The purpose of the invention is the expansion of technological capabilities by providing simultaneous copies.

FIG. 1 and 2 are a diagram of the device implementing the proposed method in FIG. 3-5 - experimentally measured results.

The printing method consists in producing a jet consisting of repeating droplet groups, each of which includes a main droplet and at least one satellite droplet, charging each group with a common electric field pulse and transferring the same satellite droplets of the groups to the information carrier. This uses at least one additional storage medium, and the main drops and the remaining additional drops-satellites of the groups are transferred to the respective additional carriers.

There are several ways to form a jet containing repeating groups of droplets with a variable ratio q / m.

For example, a jet is generated from repeating groups of droplets of various sizes, including primary (primary) droplets and cus-satellites (secondary droplets) formed from bridges between the main droplets, i.e., artificially, for each working droplet several simultaneous drops are formed (one or more) This can be achieved with different methods of droplet emission.

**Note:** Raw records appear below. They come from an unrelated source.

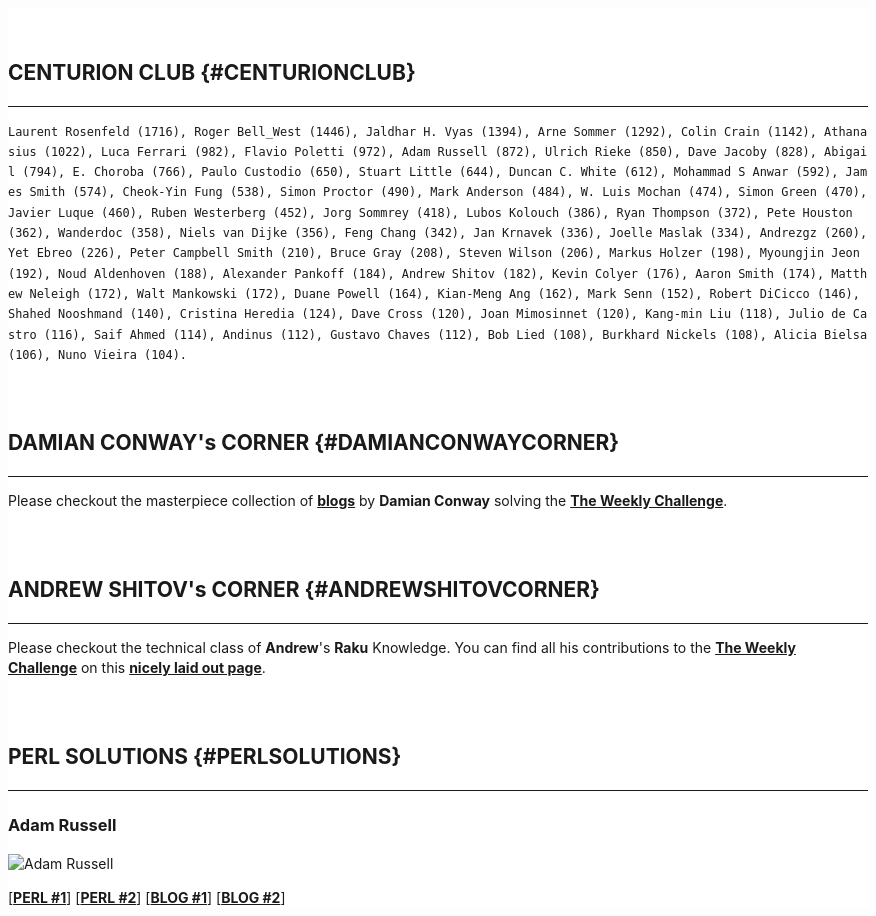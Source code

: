<br>

## CENTURION CLUB {#CENTURIONCLUB}
***

    Laurent Rosenfeld (1716), Roger Bell_West (1446), Jaldhar H. Vyas (1394), Arne Sommer (1292), Colin Crain (1142), Athanasius (1022), Luca Ferrari (982), Flavio Poletti (972), Adam Russell (872), Ulrich Rieke (850), Dave Jacoby (828), Abigail (794), E. Choroba (766), Paulo Custodio (650), Stuart Little (644), Duncan C. White (612), Mohammad S Anwar (592), James Smith (574), Cheok-Yin Fung (538), Simon Proctor (490), Mark Anderson (484), W. Luis Mochan (474), Simon Green (470), Javier Luque (460), Ruben Westerberg (452), Jorg Sommrey (418), Lubos Kolouch (386), Ryan Thompson (372), Pete Houston (362), Wanderdoc (358), Niels van Dijke (356), Feng Chang (342), Jan Krnavek (336), Joelle Maslak (334), Andrezgz (260), Yet Ebreo (226), Peter Campbell Smith (210), Bruce Gray (208), Steven Wilson (206), Markus Holzer (198), Myoungjin Jeon (192), Noud Aldenhoven (188), Alexander Pankoff (184), Andrew Shitov (182), Kevin Colyer (176), Aaron Smith (174), Matthew Neleigh (172), Walt Mankowski (172), Duane Powell (164), Kian-Meng Ang (162), Mark Senn (152), Robert DiCicco (146), Shahed Nooshmand (140), Cristina Heredia (124), Dave Cross (120), Joan Mimosinnet (120), Kang-min Liu (118), Julio de Castro (116), Saif Ahmed (114), Andinus (112), Gustavo Chaves (112), Bob Lied (108), Burkhard Nickels (108), Alicia Bielsa (106), Nuno Vieira (104).

<br>

## DAMIAN CONWAY's CORNER {#DAMIANCONWAYCORNER}
***

Please checkout the masterpiece collection of [**blogs**](/blog/damian-corner) by **Damian Conway** solving the **[The Weekly Challenge](/challenges)**.

<br>

## ANDREW SHITOV's CORNER {#ANDREWSHITOVCORNER}
***

Please checkout the technical class of **Andrew**'s **Raku** Knowledge. You can find all his contributions to the **[The Weekly Challenge](/challenges)** on this [**nicely laid out page**](https://andrewshitov.com/raku-challenges-index/).

<br>

## PERL SOLUTIONS {#PERLSOLUTIONS}

***

### Adam Russell
![Adam Russell](/images/team/adam_russell.jpg)

[[**PERL #1**](https://github.com/manwar/perlweeklychallenge-club/blob/master/challenge-169/adam-russell/perl/ch-1.pl)]
[[**PERL #2**](https://github.com/manwar/perlweeklychallenge-club/blob/master/challenge-169/adam-russell/perl/ch-2.pl)]
[[**BLOG #1**](http://www.rabbitfarm.com/cgi-bin/blosxom/perl/2022/06/19)]
[[**BLOG #2**](http://www.rabbitfarm.com/cgi-bin/blosxom/prolog/2022/06/19)]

In the case of the generation of droplets by high constant pressure with synchronized splitting of the jet, this mode can be obtained by selecting the following parameters: fluid pressure 500 kPa; nozzle diameter, crushing frequency te | 30,100 kHz; the amplitude of the synchronizing effect of a certain form (N, P, W), for example, through the piezoelectric transducer LL eflO; .

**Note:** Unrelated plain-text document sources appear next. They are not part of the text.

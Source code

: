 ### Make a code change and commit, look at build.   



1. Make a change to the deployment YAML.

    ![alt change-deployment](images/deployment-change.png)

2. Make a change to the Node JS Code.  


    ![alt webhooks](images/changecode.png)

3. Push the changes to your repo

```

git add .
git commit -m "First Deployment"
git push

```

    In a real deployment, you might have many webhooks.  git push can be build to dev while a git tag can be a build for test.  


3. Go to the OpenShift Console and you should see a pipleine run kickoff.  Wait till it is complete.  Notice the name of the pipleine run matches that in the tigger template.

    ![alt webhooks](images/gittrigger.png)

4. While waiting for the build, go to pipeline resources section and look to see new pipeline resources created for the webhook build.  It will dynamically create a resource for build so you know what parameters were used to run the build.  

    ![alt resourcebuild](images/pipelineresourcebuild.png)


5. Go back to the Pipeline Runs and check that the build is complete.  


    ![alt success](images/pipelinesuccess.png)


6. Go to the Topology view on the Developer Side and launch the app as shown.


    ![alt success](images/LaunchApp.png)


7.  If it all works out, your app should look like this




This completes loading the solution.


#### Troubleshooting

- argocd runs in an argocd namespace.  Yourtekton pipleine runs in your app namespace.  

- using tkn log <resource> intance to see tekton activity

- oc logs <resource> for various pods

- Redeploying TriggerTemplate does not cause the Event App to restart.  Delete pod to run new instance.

When droplets are emitted by a strong electrostatic field, such a regular jet can be obtained when changing parameters within dee 150; 500 microns; 4 kPa emission voltage U6 2; 4 kV;

interelectrode distance he.2; 10 mm.

When droplets are emitted by a pulsating pressure, groups of different sized droplets can be obtained (the main and droplets satellites by increasing the pulse pressure energy above a certain level and appropriate selection of the pulse shape.

In all the considered cases of receiving a jet of different-sized droplets, the charge of all droplets of one group (main and satellite drops) is carried out at the time of the drop formation (detachment from the meniscus)

inductively from a common charging electric field, for example, when a jet passes through a cylindrical electrode.

Periodic groups of drops (from the main and duplicate) can be obtained in another way. For example, a stream of monodisperse droplets (of the same diameter) is generated, and grouping, i.e. imparting various q / m ratios to several consecutive drops, carried out

Ion way, for example, several needle – plane electrodes successively spaced along the trajectory, which provide corona discharges of different intensities at the time the beam is placed in the interelectrode gap of the corresponding needle.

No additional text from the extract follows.